YOUR ASSIGNMENT | Give, as a bare number, the count of lines below that contain "ssCurrent".

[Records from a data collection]
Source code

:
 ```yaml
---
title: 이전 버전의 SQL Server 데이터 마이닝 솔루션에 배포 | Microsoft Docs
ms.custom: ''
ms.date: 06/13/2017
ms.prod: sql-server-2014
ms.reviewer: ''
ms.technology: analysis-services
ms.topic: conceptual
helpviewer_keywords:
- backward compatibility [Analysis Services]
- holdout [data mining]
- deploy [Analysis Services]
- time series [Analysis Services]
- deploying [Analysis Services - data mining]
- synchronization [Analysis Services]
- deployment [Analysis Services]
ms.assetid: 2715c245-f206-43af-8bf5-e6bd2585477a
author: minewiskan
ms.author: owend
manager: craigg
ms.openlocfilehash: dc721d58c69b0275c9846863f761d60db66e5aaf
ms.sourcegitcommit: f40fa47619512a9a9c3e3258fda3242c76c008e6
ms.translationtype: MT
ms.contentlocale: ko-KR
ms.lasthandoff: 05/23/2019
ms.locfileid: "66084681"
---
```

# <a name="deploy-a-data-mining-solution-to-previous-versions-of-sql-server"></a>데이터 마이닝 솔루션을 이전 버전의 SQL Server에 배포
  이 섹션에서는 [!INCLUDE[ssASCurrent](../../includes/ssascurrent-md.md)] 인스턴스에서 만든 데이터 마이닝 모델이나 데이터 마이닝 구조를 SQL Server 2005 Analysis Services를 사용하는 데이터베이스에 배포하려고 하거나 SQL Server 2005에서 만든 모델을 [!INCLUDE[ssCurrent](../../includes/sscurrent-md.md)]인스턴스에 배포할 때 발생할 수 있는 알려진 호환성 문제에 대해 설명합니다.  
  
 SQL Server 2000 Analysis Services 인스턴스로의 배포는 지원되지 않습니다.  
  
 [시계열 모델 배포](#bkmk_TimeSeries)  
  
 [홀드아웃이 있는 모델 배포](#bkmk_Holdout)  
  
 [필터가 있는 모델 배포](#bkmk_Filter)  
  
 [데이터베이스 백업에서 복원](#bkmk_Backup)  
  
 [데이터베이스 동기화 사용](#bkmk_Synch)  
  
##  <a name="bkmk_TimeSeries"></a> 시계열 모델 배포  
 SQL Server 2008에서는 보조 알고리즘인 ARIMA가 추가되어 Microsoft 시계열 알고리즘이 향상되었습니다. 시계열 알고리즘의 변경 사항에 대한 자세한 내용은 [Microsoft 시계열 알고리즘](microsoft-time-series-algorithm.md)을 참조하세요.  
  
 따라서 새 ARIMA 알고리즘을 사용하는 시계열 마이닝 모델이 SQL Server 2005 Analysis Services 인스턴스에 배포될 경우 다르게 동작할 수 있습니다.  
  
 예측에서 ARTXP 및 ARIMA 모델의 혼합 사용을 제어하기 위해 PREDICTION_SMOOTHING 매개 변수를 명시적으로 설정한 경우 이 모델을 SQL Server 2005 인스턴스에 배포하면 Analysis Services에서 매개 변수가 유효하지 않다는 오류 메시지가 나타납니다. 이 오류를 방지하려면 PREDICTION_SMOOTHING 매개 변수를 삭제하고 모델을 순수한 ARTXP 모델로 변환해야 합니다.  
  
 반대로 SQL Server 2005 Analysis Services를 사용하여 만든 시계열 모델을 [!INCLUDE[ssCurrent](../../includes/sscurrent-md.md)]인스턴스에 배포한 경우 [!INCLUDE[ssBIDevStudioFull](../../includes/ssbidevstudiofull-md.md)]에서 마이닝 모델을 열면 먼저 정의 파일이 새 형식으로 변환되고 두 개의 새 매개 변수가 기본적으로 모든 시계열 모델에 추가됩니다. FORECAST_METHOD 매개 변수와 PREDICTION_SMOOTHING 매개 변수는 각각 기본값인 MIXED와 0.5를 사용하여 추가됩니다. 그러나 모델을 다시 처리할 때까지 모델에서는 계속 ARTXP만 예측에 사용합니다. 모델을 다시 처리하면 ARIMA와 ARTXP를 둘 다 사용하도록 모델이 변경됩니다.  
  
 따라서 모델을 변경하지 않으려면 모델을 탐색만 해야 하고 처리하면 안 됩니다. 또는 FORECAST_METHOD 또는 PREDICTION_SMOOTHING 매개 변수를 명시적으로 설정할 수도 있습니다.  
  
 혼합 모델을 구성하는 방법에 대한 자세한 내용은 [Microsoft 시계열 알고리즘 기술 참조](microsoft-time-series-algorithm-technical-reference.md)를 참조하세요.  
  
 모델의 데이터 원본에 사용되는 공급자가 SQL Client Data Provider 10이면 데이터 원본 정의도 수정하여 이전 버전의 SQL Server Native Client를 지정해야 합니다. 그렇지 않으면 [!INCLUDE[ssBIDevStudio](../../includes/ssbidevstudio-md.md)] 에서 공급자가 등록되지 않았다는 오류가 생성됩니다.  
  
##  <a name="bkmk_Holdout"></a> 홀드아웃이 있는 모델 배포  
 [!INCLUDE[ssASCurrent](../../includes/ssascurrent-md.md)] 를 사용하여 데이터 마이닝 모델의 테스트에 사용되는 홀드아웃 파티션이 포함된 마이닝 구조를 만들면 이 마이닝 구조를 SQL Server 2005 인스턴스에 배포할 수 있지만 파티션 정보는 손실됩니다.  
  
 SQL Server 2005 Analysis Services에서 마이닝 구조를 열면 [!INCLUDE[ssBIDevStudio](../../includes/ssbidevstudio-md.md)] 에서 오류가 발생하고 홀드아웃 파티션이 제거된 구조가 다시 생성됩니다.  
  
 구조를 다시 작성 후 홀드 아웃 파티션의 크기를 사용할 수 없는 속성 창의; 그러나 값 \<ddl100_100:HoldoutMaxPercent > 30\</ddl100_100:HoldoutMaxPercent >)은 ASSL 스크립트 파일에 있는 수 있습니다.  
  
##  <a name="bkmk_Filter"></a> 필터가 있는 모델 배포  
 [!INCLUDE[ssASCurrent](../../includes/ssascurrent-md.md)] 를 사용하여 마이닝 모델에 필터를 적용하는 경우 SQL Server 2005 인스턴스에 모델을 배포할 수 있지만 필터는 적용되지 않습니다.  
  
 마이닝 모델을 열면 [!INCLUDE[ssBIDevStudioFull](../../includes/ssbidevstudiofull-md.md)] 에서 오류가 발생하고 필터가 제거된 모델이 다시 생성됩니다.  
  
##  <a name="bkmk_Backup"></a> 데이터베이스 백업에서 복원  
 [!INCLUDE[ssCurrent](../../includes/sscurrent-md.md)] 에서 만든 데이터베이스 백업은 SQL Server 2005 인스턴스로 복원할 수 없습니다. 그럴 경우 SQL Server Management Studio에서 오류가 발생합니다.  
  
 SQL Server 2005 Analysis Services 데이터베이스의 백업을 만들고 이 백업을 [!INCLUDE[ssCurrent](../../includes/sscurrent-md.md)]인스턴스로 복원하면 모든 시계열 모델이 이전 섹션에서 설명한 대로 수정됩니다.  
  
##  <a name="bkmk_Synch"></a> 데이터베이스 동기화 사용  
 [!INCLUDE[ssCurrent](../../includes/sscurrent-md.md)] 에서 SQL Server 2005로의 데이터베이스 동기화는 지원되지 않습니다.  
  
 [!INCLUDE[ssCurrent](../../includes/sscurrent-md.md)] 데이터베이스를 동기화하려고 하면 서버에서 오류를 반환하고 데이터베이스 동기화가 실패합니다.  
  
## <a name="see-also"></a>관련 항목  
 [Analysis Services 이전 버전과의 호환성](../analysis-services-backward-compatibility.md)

YOUR RESPONSE | 6